REQUIRED WORK
Please copy exactly the lines from the first in the records through the line that contains "1. **配置源码映射**：便于在生产环境定位问题", but not the pictures.

Records from a data collection
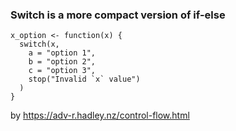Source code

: 

### Switch is a more compact version of if-else

```
x_option <- function(x) {
  switch(x,
    a = "option 1",
    b = "option 2",
    c = "option 3",
    stop("Invalid `x` value")
  )
}
```
by https://adv-r.hadley.nz/control-flow.html

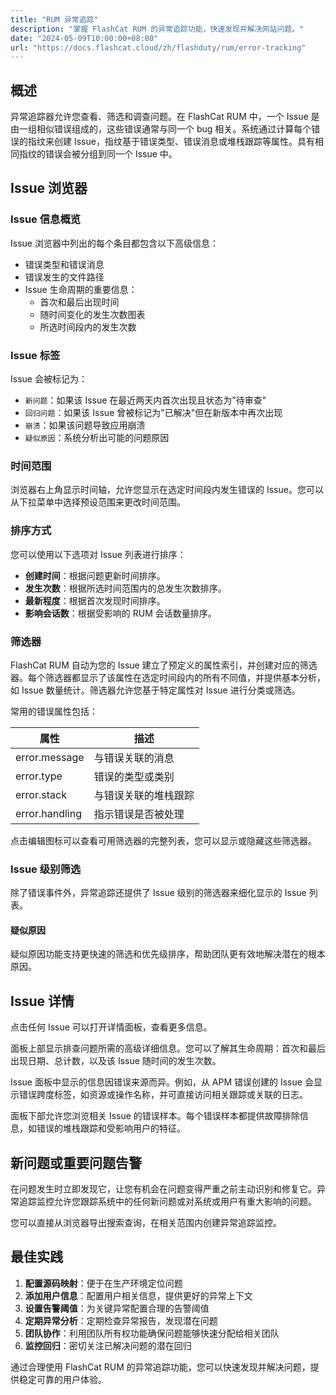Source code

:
 ```yaml
---
title: "RUM 异常追踪"
description: "掌握 FlashCat RUM 的异常追踪功能，快速发现并解决网站问题。"
date: "2024-05-09T10:00:00+08:00"
url: "https://docs.flashcat.cloud/zh/flashduty/rum/error-tracking"
---
```


## 概述

异常追踪器允许您查看、筛选和调查问题。在 FlashCat RUM 中，一个 Issue 是由一组相似错误组成的，这些错误通常与同一个 bug 相关。系统通过计算每个错误的指纹来创建 Issue，指纹基于错误类型、错误消息或堆栈跟踪等属性。具有相同指纹的错误会被分组到同一个 Issue 中。

## Issue 浏览器

### Issue 信息概览

Issue 浏览器中列出的每个条目都包含以下高级信息：

- 错误类型和错误消息
- 错误发生的文件路径
- Issue 生命周期的重要信息：
  - 首次和最后出现时间
  - 随时间变化的发生次数图表
  - 所选时间段内的发生次数

### Issue 标签

Issue 会被标记为：

- `新问题`：如果该 Issue 在最近两天内首次出现且状态为"待审查"
- `回归问题`：如果该 Issue 曾被标记为"已解决"但在新版本中再次出现
- `崩溃`：如果该问题导致应用崩溃
- `疑似原因`：系统分析出可能的问题原因

### 时间范围

浏览器右上角显示时间轴，允许您显示在选定时间段内发生错误的 Issue。您可以从下拉菜单中选择预设范围来更改时间范围。

### 排序方式

您可以使用以下选项对 Issue 列表进行排序：

- **创建时间**：根据问题更新时间排序。
- **发生次数**：根据所选时间范围内的总发生次数排序。
- **最新程度**：根据首次发现时间排序。
- **影响会话数**：根据受影响的 RUM 会话数量排序。

### 筛选器

FlashCat RUM 自动为您的 Issue 建立了预定义的属性索引，并创建对应的筛选器。每个筛选器都显示了该属性在选定时间段内的所有不同值，并提供基本分析，如 Issue 数量统计。筛选器允许您基于特定属性对 Issue 进行分类或筛选。

常用的错误属性包括：

| 属性           | 描述                 |
| -------------- | -------------------- |
| error.message  | 与错误关联的消息     |
| error.type     | 错误的类型或类别     |
| error.stack    | 与错误关联的堆栈跟踪 |
| error.handling | 指示错误是否被处理   |

点击编辑图标可以查看可用筛选器的完整列表，您可以显示或隐藏这些筛选器。

### Issue 级别筛选

除了错误事件外，异常追踪还提供了 Issue 级别的筛选器来细化显示的 Issue 列表。

#### 疑似原因

疑似原因功能支持更快速的筛选和优先级排序，帮助团队更有效地解决潜在的根本原因。

## Issue 详情

点击任何 Issue 可以打开详情面板，查看更多信息。

面板上部显示排查问题所需的高级详细信息。您可以了解其生命周期：首次和最后出现日期、总计数，以及该 Issue 随时间的发生次数。

Issue 面板中显示的信息因错误来源而异。例如，从 APM 错误创建的 Issue 会显示错误跨度标签，如资源或操作名称，并可直接访问相关跟踪或关联的日志。

面板下部允许您浏览相关 Issue 的错误样本。每个错误样本都提供故障排除信息，如错误的堆栈跟踪和受影响用户的特征。

## 新问题或重要问题告警

在问题发生时立即发现它，让您有机会在问题变得严重之前主动识别和修复它。异常追踪监控允许您跟踪系统中的任何新问题或对系统或用户有重大影响的问题。

您可以直接从浏览器导出搜索查询，在相关范围内创建异常追踪监控。

## 最佳实践

1. **配置源码映射**：便于在生产环境定位问题
2. **添加用户信息**：配置用户相关信息，提供更好的异常上下文
3. **设置告警阈值**：为关键异常配置合理的告警阈值
4. **定期异常分析**：定期检查异常报告，发现潜在问题
5. **团队协作**：利用团队所有权功能确保问题能够快速分配给相关团队
6. **监控回归**：密切关注已解决问题的潜在回归

通过合理使用 FlashCat RUM 的异常追踪功能，您可以快速发现并解决问题，提供稳定可靠的用户体验。
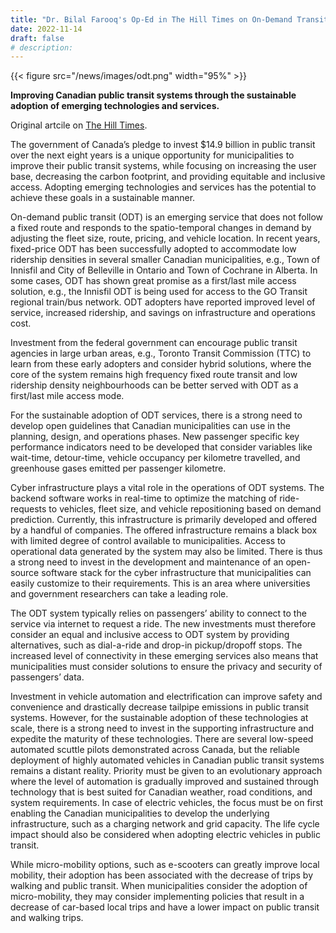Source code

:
 ```yaml
---
title: "Dr. Bilal Farooq's Op-Ed in The Hill Times on On-Demand Transit"
date: 2022-11-14
draft: false
# description:
---
```

{{< figure src="/news/images/odt.png" width="95%" >}}

<!--more-->

**Improving Canadian public transit systems through the sustainable adoption of emerging technologies and services.**

Original artcile on [The Hill Times](https://www.hilltimes.com/story/2022/11/14/improving-canadian-public-transit-systems-through-sustainable-adoption-of-emerging-technologies-and-services/355135/).

The government of Canada’s pledge to invest $14.9 billion in public transit over the next eight years is a unique opportunity for municipalities to improve their public transit systems, while focusing on increasing the user base, decreasing the carbon footprint, and providing equitable and inclusive access. Adopting emerging technologies and services has the potential to achieve these goals in a sustainable manner.

On-demand public transit (ODT) is an emerging service that does not follow a fixed route and responds to the spatio-temporal changes in demand by adjusting the fleet size, route, pricing, and vehicle location. In recent years, fixed-price ODT has been successfully adopted to accommodate low ridership densities in several smaller Canadian municipalities, e.g., Town of Innisfil and City of Belleville in Ontario and Town of Cochrane in Alberta. In some cases, ODT has shown great promise as a first/last mile access solution, e.g., the Innisfil ODT is being used for access to the GO Transit regional train/bus network. ODT adopters have reported improved level of service, increased ridership, and savings on infrastructure and operations cost.

Investment from the federal government can encourage public transit agencies in large urban areas, e.g., Toronto Transit Commission (TTC) to learn from these early adopters and consider hybrid solutions, where the core of the system remains high frequency fixed route transit and low ridership density neighbourhoods can be better served with ODT as a first/last mile access mode.

For the sustainable adoption of ODT services, there is a strong need to develop open guidelines that Canadian municipalities can use in the planning, design, and operations phases. New passenger specific key performance indicators need to be developed that consider variables like wait-time, detour-time, vehicle occupancy per kilometre travelled, and greenhouse gases emitted per passenger kilometre.

Cyber infrastructure plays a vital role in the operations of ODT systems. The backend software works in real-time to optimize the matching of ride-requests to vehicles, fleet size, and vehicle repositioning based on demand prediction. Currently, this infrastructure is primarily developed and offered by a handful of companies. The offered infrastructure remains a black box with limited degree of control available to municipalities. Access to operational data generated by the system may also be limited. There is thus a strong need to invest in the development and maintenance of an open-source software stack for the cyber infrastructure that municipalities can easily customize to their requirements. This is an area where universities and government researchers can take a leading role.

The ODT system typically relies on passengers’ ability to connect to the service via internet to request a ride. The new investments must therefore consider an equal and inclusive access to ODT system by providing alternatives, such as dial-a-ride and drop-in pickup/dropoff stops. The increased level of connectivity in these emerging services also means that municipalities must consider solutions to ensure the privacy and security of passengers’ data.

Investment in vehicle automation and electrification can improve safety and convenience and drastically decrease tailpipe emissions in public transit systems. However, for the sustainable adoption of these technologies at scale, there is a strong need to invest in the supporting infrastructure and expedite the maturity of these technologies. There are several low-speed automated scuttle pilots demonstrated across Canada, but the reliable deployment of highly automated vehicles in Canadian public transit systems remains a distant reality. Priority must be given to an evolutionary approach where the level of automation is gradually improved and sustained through technology that is best suited for Canadian weather, road conditions, and system requirements. In case of electric vehicles, the focus must be on first enabling the Canadian municipalities to develop the underlying infrastructure, such as a charging network and grid capacity. The life cycle impact should also be considered when adopting electric vehicles in public transit.

While micro-mobility options, such as e-scooters can greatly improve local mobility, their adoption has been associated with the decrease of trips by walking and public transit. When municipalities consider the adoption of micro-mobility, they may consider implementing policies that result in a decrease of car-based local trips and have a lower impact on public transit and walking trips.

RESULT FOR THIS TASK
Source code

: 

### Switch is a more compact version of if-else

```
x_option <- function(x) {
  switch(x,
    a = "option 1",
    b = "option 2",
    c = "option 3",
    stop("Invalid `x` value")
  )
}
```
by https://adv-r.hadley.nz/control-flow.html

Source code

:
 ```yaml
---
title: "RUM 异常追踪"
description: "掌握 FlashCat RUM 的异常追踪功能，快速发现并解决网站问题。"
date: "2024-05-09T10:00:00+08:00"
url: "https://docs.flashcat.cloud/zh/flashduty/rum/error-tracking"
---
```


## 概述

异常追踪器允许您查看、筛选和调查问题。在 FlashCat RUM 中，一个 Issue 是由一组相似错误组成的，这些错误通常与同一个 bug 相关。系统通过计算每个错误的指纹来创建 Issue，指纹基于错误类型、错误消息或堆栈跟踪等属性。具有相同指纹的错误会被分组到同一个 Issue 中。

## Issue 浏览器

### Issue 信息概览

Issue 浏览器中列出的每个条目都包含以下高级信息：

- 错误类型和错误消息
- 错误发生的文件路径
- Issue 生命周期的重要信息：
  - 首次和最后出现时间
  - 随时间变化的发生次数图表
  - 所选时间段内的发生次数

### Issue 标签

Issue 会被标记为：

- `新问题`：如果该 Issue 在最近两天内首次出现且状态为"待审查"
- `回归问题`：如果该 Issue 曾被标记为"已解决"但在新版本中再次出现
- `崩溃`：如果该问题导致应用崩溃
- `疑似原因`：系统分析出可能的问题原因

### 时间范围

浏览器右上角显示时间轴，允许您显示在选定时间段内发生错误的 Issue。您可以从下拉菜单中选择预设范围来更改时间范围。

### 排序方式

您可以使用以下选项对 Issue 列表进行排序：

- **创建时间**：根据问题更新时间排序。
- **发生次数**：根据所选时间范围内的总发生次数排序。
- **最新程度**：根据首次发现时间排序。
- **影响会话数**：根据受影响的 RUM 会话数量排序。

### 筛选器

FlashCat RUM 自动为您的 Issue 建立了预定义的属性索引，并创建对应的筛选器。每个筛选器都显示了该属性在选定时间段内的所有不同值，并提供基本分析，如 Issue 数量统计。筛选器允许您基于特定属性对 Issue 进行分类或筛选。

常用的错误属性包括：

| 属性           | 描述                 |
| -------------- | -------------------- |
| error.message  | 与错误关联的消息     |
| error.type     | 错误的类型或类别     |
| error.stack    | 与错误关联的堆栈跟踪 |
| error.handling | 指示错误是否被处理   |

点击编辑图标可以查看可用筛选器的完整列表，您可以显示或隐藏这些筛选器。

### Issue 级别筛选

除了错误事件外，异常追踪还提供了 Issue 级别的筛选器来细化显示的 Issue 列表。

#### 疑似原因

疑似原因功能支持更快速的筛选和优先级排序，帮助团队更有效地解决潜在的根本原因。

## Issue 详情

点击任何 Issue 可以打开详情面板，查看更多信息。

面板上部显示排查问题所需的高级详细信息。您可以了解其生命周期：首次和最后出现日期、总计数，以及该 Issue 随时间的发生次数。

Issue 面板中显示的信息因错误来源而异。例如，从 APM 错误创建的 Issue 会显示错误跨度标签，如资源或操作名称，并可直接访问相关跟踪或关联的日志。

面板下部允许您浏览相关 Issue 的错误样本。每个错误样本都提供故障排除信息，如错误的堆栈跟踪和受影响用户的特征。

## 新问题或重要问题告警

在问题发生时立即发现它，让您有机会在问题变得严重之前主动识别和修复它。异常追踪监控允许您跟踪系统中的任何新问题或对系统或用户有重大影响的问题。

您可以直接从浏览器导出搜索查询，在相关范围内创建异常追踪监控。

## 最佳实践

1. **配置源码映射**：便于在生产环境定位问题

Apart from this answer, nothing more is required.